*** Data records Section Begins ***
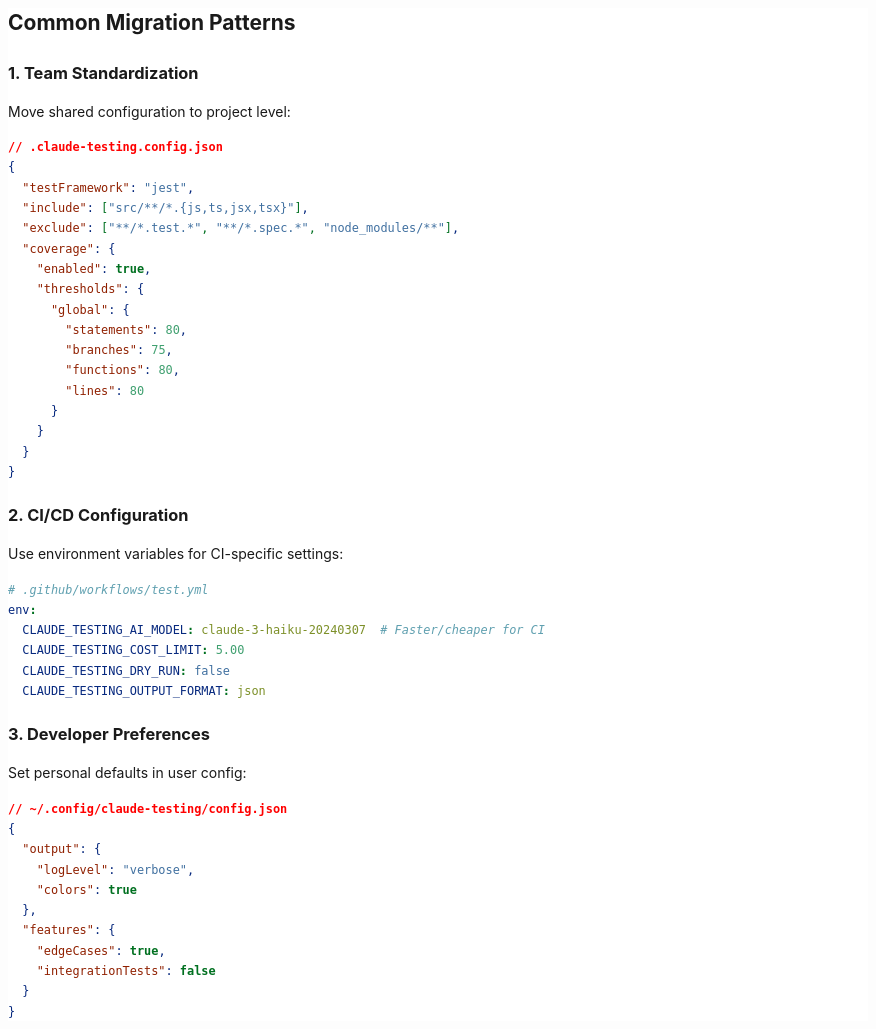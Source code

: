## Common Migration Patterns

### 1. Team Standardization

Move shared configuration to project level:

```json
// .claude-testing.config.json
{
  "testFramework": "jest",
  "include": ["src/**/*.{js,ts,jsx,tsx}"],
  "exclude": ["**/*.test.*", "**/*.spec.*", "node_modules/**"],
  "coverage": {
    "enabled": true,
    "thresholds": {
      "global": {
        "statements": 80,
        "branches": 75,
        "functions": 80,
        "lines": 80
      }
    }
  }
}
```

### 2. CI/CD Configuration

Use environment variables for CI-specific settings:

```yaml
# .github/workflows/test.yml
env:
  CLAUDE_TESTING_AI_MODEL: claude-3-haiku-20240307  # Faster/cheaper for CI
  CLAUDE_TESTING_COST_LIMIT: 5.00
  CLAUDE_TESTING_DRY_RUN: false
  CLAUDE_TESTING_OUTPUT_FORMAT: json
```

### 3. Developer Preferences

Set personal defaults in user config:

```json
// ~/.config/claude-testing/config.json
{
  "output": {
    "logLevel": "verbose",
    "colors": true
  },
  "features": {
    "edgeCases": true,
    "integrationTests": false
  }
}
```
*** Data records Section Ends ***
### Instructions for the task
Take the word "false" and find each line of the material that contains it. Copy those lines.

### Answer for this exercise
  CLAUDE_TESTING_DRY_RUN: false
    "integrationTests": false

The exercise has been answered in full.